**Records**
+-------+
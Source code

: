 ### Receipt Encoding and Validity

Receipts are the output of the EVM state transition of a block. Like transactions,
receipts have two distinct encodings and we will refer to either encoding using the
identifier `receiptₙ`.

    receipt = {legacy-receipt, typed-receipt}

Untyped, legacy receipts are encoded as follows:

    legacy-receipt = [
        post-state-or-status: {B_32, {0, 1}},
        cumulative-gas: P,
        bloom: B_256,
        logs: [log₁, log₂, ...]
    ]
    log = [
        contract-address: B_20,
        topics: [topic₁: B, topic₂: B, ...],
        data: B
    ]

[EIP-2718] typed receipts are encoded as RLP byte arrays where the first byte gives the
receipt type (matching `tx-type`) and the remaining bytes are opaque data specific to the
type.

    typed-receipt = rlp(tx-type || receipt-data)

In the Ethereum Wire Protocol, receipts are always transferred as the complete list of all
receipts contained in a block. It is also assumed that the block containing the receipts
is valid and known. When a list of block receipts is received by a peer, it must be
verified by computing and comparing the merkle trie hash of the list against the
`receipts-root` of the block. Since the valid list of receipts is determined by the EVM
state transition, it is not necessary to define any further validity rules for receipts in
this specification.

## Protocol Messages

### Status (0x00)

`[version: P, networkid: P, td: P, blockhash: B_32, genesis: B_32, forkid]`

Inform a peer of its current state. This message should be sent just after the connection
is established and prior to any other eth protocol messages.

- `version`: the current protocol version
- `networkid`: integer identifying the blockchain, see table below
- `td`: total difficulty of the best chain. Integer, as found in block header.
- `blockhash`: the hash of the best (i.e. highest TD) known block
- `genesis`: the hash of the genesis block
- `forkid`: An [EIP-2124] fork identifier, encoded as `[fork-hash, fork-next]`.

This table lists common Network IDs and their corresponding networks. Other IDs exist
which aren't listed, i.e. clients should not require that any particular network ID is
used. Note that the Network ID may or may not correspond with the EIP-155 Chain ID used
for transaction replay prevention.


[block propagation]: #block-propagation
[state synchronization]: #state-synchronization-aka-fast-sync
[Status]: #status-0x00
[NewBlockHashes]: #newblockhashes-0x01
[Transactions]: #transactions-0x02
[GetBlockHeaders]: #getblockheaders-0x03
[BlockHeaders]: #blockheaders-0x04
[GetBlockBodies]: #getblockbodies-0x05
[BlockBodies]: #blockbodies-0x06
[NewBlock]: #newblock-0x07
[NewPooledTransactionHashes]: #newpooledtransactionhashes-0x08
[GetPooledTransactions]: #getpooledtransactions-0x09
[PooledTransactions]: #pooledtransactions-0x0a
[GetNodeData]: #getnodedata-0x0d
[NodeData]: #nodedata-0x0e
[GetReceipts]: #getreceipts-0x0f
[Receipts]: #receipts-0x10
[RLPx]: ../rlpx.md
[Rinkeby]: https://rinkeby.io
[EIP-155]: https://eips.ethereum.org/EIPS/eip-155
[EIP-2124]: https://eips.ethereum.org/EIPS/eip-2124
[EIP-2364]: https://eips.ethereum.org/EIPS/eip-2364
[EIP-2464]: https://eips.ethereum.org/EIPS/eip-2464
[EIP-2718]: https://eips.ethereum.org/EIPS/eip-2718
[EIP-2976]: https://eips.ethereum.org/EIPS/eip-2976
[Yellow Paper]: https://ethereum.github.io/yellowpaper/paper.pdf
+-------+
**Exercise**
Set down only the lines above that fall between the line holding "[GetBlockBodies]: #getblockbodies-0x05" and the line holding "[EIP-2718]: https://eips.ethereum.org/EIPS/eip-2718", inclusive, keeping each exact.

**Output for this task**
[GetBlockBodies]: #getblockbodies-0x05
[BlockBodies]: #blockbodies-0x06
[NewBlock]: #newblock-0x07
[NewPooledTransactionHashes]: #newpooledtransactionhashes-0x08
[GetPooledTransactions]: #getpooledtransactions-0x09
[PooledTransactions]: #pooledtransactions-0x0a
[GetNodeData]: #getnodedata-0x0d
[NodeData]: #nodedata-0x0e
[GetReceipts]: #getreceipts-0x0f
[Receipts]: #receipts-0x10
[RLPx]: ../rlpx.md
[Rinkeby]: https://rinkeby.io
[EIP-155]: https://eips.ethereum.org/EIPS/eip-155
[EIP-2124]: https://eips.ethereum.org/EIPS/eip-2124
[EIP-2364]: https://eips.ethereum.org/EIPS/eip-2364
[EIP-2464]: https://eips.ethereum.org/EIPS/eip-2464
[EIP-2718]: https://eips.ethereum.org/EIPS/eip-2718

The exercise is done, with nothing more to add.